*GIVEN INFORMATION:*
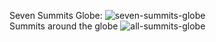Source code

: 
Seven Summits Globe:
<img src="images/seven-summits-globe.gif" alt="seven-summits-globe" class="inline"/>
<br/>
Summits around the globe
<img src="images/all-summits-globe.gif" alt="all-summits-globe" class="inline"/>
<br/>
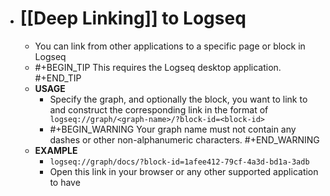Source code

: - # [[Deep Linking]] to Logseq
	- You can link from other applications to a specific page or block in Logseq
	- #+BEGIN_TIP
	  This requires the Logseq desktop application.
	  #+END_TIP
	- **USAGE**
		- Specify the graph, and optionally the block, you want to link to and construct the corresponding link in the format of` logseq://graph/<graph-name>/?block-id=<block-id>`
		- #+BEGIN_WARNING
		  Your graph name must not contain any dashes or other non-alphanumeric characters.
		  #+END_WARNING
	- **EXAMPLE**
		- `logseq://graph/docs/?block-id=1afee412-79cf-4a3d-bd1a-3adb`
		- Open this link in your browser or any other supported application to have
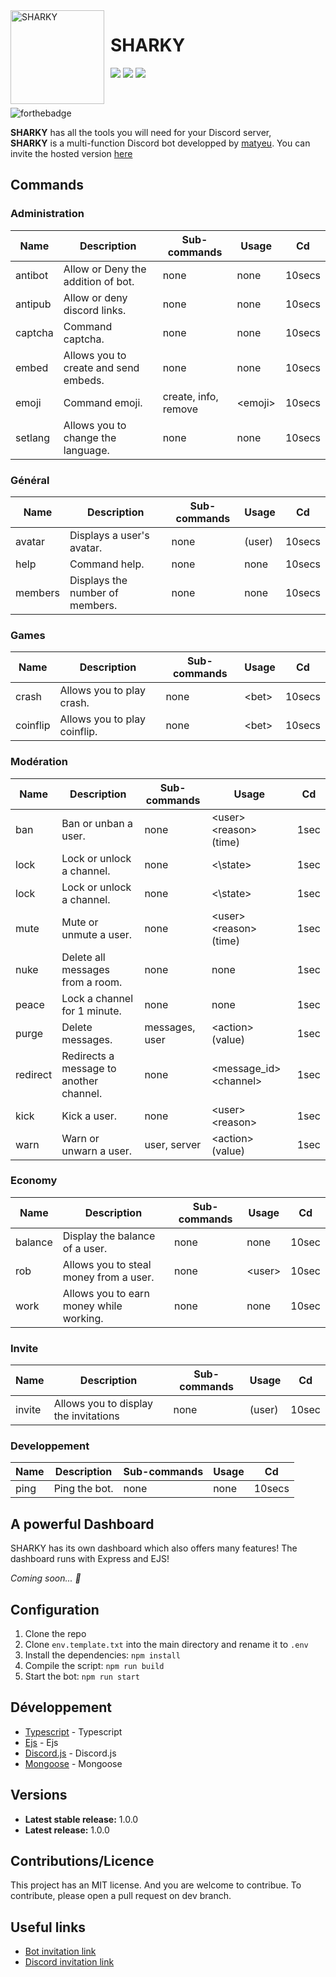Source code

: <img width="150" height="150" align="left" style="float: left; margin: 0 10px 0 0;" alt="SHARKY" src="https://cdn.discordapp.com/avatars/1069356719249035284/ec7c145a0442ac2fd2f1849bcc017723.webp?size=512">

# SHARKY

[![](https://img.shields.io/discord/1071891755911368806.svg?logo=discord&colorB=7289DA)](https://discord.gg/7XkzD75ew2)
[![](https://img.shields.io/badge/discord.js-v14.0.0-blue.svg?logo=npm)](https://discord.js.org/)
[![](https://img.shields.io/badge/nodejs-16.6.0-green.svg)](https://www.nodejs.org)


<br>

![forthebadge](http://forthebadge.com/images/badges/built-with-love.svg)

**SHARKY** has all the tools you will need for your Discord server,<br>
**SHARKY** is a multi-function Discord bot developped by [matyeu](https://discord.com/users/916444775861850175). You can invite the hosted version [here](#)

## Commands

### Administration

| Name          | Description                          | Sub-commands                | Usage                  | Cd     |
| ------------- | ------------------------------------- | --------------------------- | --------------------- | ------ |
| antibot       | Allow or Deny the addition of bot.    | none                        | none                  | 10secs |
| antipub       | Allow or deny discord links.          | none                        | none                  | 10secs |
| captcha       | Command captcha.                      | none                        | none                  | 10secs |
| embed         | Allows you to create and send embeds. | none                        | none                  | 10secs |
| emoji         | Command emoji.                        | create, info, remove        | \<emoji>              | 10secs |
| setlang       | Allows you to change the language.    | none                        | none                  | 10secs |

### Général

| Name          | Description                          | Sub-commands                | Usage                 | Cd     |
| ------------- | ------------------------------------ | --------------------------- | --------------------- | ------ |
| avatar        | Displays a user's avatar.            | none                        | (user)                | 10secs |
| help          | Command help.                        | none                        | none                  | 10secs |
| members       | Displays the number of members.      | none                        | none                  | 10secs |

### Games

| Name          | Description                          | Sub-commands                | Usage                 | Cd     |
| ------------- | ------------------------------------ | --------------------------- | --------------------- | ------ |
| crash         | Allows you to play crash.            | none                        | \<bet>                | 10secs |
| coinflip      | Allows you to play coinflip.         | none                        | \<bet>                | 10secs |

### Modération

| Name          | Description                             | Sub-commands                | Usage                      | Cd     |
| ------------- | --------------------------------------- | --------------------------- | -------------------------  | ------ |
| ban           | Ban or unban a user.                    |none                         | \<user> \<reason> (time)   | 1sec   |
| lock          | Lock or unlock a channel.               |none                         | <\state>                   | 1sec   |
| lock          | Lock or unlock a channel.               |none                         | <\state>                   | 1sec   |
| mute          | Mute or unmute a user.                  |none                         | \<user> \<reason> (time)   | 1sec   |
| nuke          | Delete all messages from a room.        | none                        | none                       | 1sec   |
| peace         | Lock a channel for 1 minute.            |none                         | none                       | 1sec   |
| purge         | Delete messages.                        |messages, user               | \<action> (value)          | 1sec   |
| redirect      | Redirects a message to another channel. | none                        | \<message_id> \<channel>   | 1sec   |
| kick          | Kick a user.                            |none                         | \<user> \<reason>          | 1sec   |
| warn          | Warn or unwarn a user.                  |user, server                 | \<action> (value)          | 1sec   |

### Economy

| Name          | Description                             | Sub-commands                | Usage                      | Cd     |
| ------------- | --------------------------------------- | --------------------------- | -------------------------  | ------ |
| balance       | Display the balance of a user.          | none                        | none                       | 10sec  |
| rob           | Allows you to steal money from a user.  | none                        | \<user>                    | 10sec  |
| work          | Allows you to earn money while working. | none                        | none                       | 10sec  |

### Invite

| Name          | Description                             | Sub-commands                | Usage                      | Cd     |
| ------------- | --------------------------------------- | --------------------------- | -------------------------  | ------ |
| invite        | Allows you to display the invitations   | none                        | (user)                     | 10sec  |


### Developpement

| Name          | Description                          | Sub-commands                | Usage                 | Cd     |
| ------------- | ------------------------------------ | --------------------------- | --------------------- | ------ |
| ping          | Ping the bot.                        | none                        | none                  | 10secs |


## A powerful Dashboard

SHARKY has its own dashboard which also offers many features! The dashboard runs with Express and EJS!

*Coming soon... 👀*

## Configuration

1. Clone the repo
2. Clone `env.template.txt` into the main directory and rename it to `.env`
3. Install the dependencies: `npm install`
4. Compile the script: `npm run build`
5. Start the bot: `npm run start`

## Développement

* [Typescript](#) - Typescript
* [Ejs](#) - Ejs
* [Discord.js](https://discord.js.org) - Discord.js
* [Mongoose](https://mongodb.com) - Mongoose

## Versions
* **Latest stable release:** 1.0.0
* **Latest release:** 1.0.0

## Contributions/Licence

This project has an MIT license. And you are welcome to contribue. To contribute, please open a pull request on dev branch.

## Useful links

* [Bot invitation link](#)
* [Discord invitation link](#)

*WHAT YOU SHOULD DO:*
Return the span of lines in the data above that opens at the line with "## Configuration" and closes at the line with "## Contributions/Licence", exactly, ends included, nothing else.

*SOLUTION BELOW:*
## Configuration

1. Clone the repo
2. Clone `env.template.txt` into the main directory and rename it to `.env`
3. Install the dependencies: `npm install`
4. Compile the script: `npm run build`
5. Start the bot: `npm run start`

## Développement

* [Typescript](#) - Typescript
* [Ejs](#) - Ejs
* [Discord.js](https://discord.js.org) - Discord.js
* [Mongoose](https://mongodb.com) - Mongoose

## Versions
* **Latest stable release:** 1.0.0
* **Latest release:** 1.0.0

## Contributions/Licence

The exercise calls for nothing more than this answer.